** RECORD EXCERPTS follows **

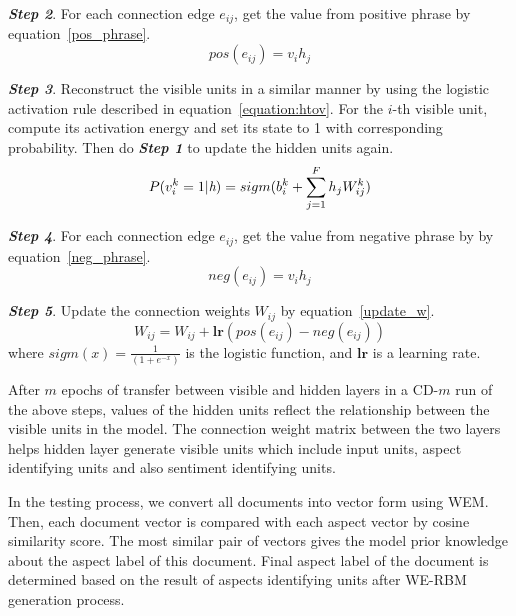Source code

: \textbf{\emph{Step 2}}.
For each connection edge $e_{ij}$, get the value from positive phrase by equation~\ref{pos_phrase}.
\begin{equation} \label{pos_phrase}
pos(e_{ij}) = v_ih_j
\end{equation}

\textbf{\emph{Step 3}}.
Reconstruct the visible units in a similar manner by using the logistic activation rule described in equation~\ref{equation:htov}.
For the $i$-th visible unit, compute its activation energy and set its state to 1 with corresponding probability.
Then do \textbf{\emph{Step 1}} to update the hidden units again.
\begin{equation} \label{equation:htov}
P(v_i^k=1| \emph{h})=sigm(b_i^k+\sum^F_{j=1}h_jW^k_{ij})
\end{equation}

\textbf{\emph{Step 4}}.
For each connection edge $e_{ij}$, get the value from negative phrase by by equation~\ref{neg_phrase}.
\begin{equation} \label{neg_phrase}
neg(e_{ij}) = v_ih_j
\end{equation}

\textbf{\emph{Step 5}}.
Update the connection weights $W_{ij}$ by equation~\ref{update_w}.
\begin{equation} \label{update_w}
W_{ij} = W_{ij}+\textbf{lr}(pos(e_{ij}) - neg(e_{ij}))
\end{equation} 
where  $sigm(x) = \frac{1}{(1+e^{-x})}$ is the logistic function, and $\textbf{lr}$ is a learning rate. 

After $m$ epochs of transfer between visible and hidden layers in a CD-$m$ run of the above steps, values of the hidden units reflect the relationship between the visible units in the model.
The connection weight matrix between the two layers helps hidden layer generate visible units which include input units, aspect identifying units and also sentiment identifying units.

In the testing process, we convert all documents into vector form using WEM.
Then, each document vector is compared with each aspect vector by cosine similarity score.
The most similar pair of vectors gives the model prior knowledge about the aspect label of this document.
Final aspect label of the document is determined based on the result of aspects identifying units after WE-RBM generation process.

** End of RECORD EXCERPTS **

▶ YOUR ASSIGNMENT
Lines in the listing above that hold the string "textbf" need counting. Please reply with the total only.

▶ TASK RESULT
7